Nesta última quarta-feira (14), a Comissão de Constituição e Justiça (CCJ) aprovou um projeto de lei que endurece a punição para “stalking”, seja uma perseguição obsessiva física ou pela internet.

Stalking é um tipo de violência, mas nem sempre é física. Os chamados stalkers invadem a privacidade da vítima, seja por ligações, internet, mensagens, e até presencialmente.

O crime de perseguição já faz parte da Lei brasileira, porém, o texto em vigor é de 1941 e prevê prisão simples de 15 dias a 12 meses para aqueles que perturbam a paz do outro. A lei é tão antiga que a pena pode ser convertida em uma multa de 200 mil réis a dois contos de réis, moeda que não existe mais há algumas gerações.

A senadora Rose de Freitas é a autora da PL 1.414/2019, que muda as penas da antiga norma. Agora, os perseguidores podem ficar de dois a três anos na cadeia, sem possibilidade de conversão em multa.

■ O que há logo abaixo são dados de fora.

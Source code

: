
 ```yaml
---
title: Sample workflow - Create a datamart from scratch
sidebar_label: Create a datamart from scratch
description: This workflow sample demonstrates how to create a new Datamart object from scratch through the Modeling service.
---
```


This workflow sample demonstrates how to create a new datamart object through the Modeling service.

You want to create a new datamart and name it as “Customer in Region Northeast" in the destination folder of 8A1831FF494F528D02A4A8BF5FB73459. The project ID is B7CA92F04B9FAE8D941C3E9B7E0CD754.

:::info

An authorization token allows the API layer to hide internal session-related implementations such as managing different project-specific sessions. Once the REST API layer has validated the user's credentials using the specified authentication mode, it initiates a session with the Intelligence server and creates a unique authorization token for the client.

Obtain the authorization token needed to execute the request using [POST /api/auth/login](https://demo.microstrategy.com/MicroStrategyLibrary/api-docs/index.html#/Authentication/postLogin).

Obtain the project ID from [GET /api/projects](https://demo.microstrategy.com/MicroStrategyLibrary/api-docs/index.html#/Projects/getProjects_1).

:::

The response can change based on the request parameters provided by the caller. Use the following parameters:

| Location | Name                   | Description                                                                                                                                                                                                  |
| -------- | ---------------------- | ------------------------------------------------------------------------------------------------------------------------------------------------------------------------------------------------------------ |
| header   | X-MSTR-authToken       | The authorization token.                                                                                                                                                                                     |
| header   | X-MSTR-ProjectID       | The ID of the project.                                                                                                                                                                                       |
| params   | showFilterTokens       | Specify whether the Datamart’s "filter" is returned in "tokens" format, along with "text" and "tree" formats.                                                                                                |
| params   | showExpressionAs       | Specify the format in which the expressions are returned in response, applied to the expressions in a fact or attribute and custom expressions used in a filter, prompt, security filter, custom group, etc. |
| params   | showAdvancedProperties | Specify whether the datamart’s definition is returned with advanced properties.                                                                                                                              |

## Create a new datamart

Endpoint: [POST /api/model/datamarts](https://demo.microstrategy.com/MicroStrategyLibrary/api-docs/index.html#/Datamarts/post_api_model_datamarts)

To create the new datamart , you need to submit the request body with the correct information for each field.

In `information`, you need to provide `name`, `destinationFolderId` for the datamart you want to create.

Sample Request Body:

O motivo também foi alterado, e diz que pode ser preso aquele que “molestar alguém, por motivo reprovável, de maneira insidiosa ou obsessiva, direta ou indiretamente, continuada ou episodicamente, com o uso de quaisquer meios, de modo a prejudicar-lhe a liberdade e a autodeterminação”. Caso a vítima seja uma mulher, as medidas protetivas previstas na Lei Marinha da Penha podem ser aplicadas.

O projeto que transforma stalking em crime é de autoria da senadora Leila Barros, e julga crime “perseguir ou assediar outra pessoa de forma insistente, seja por meio físico ou eletrônico, provocando medo na vítima e perturbando sua liberdade”.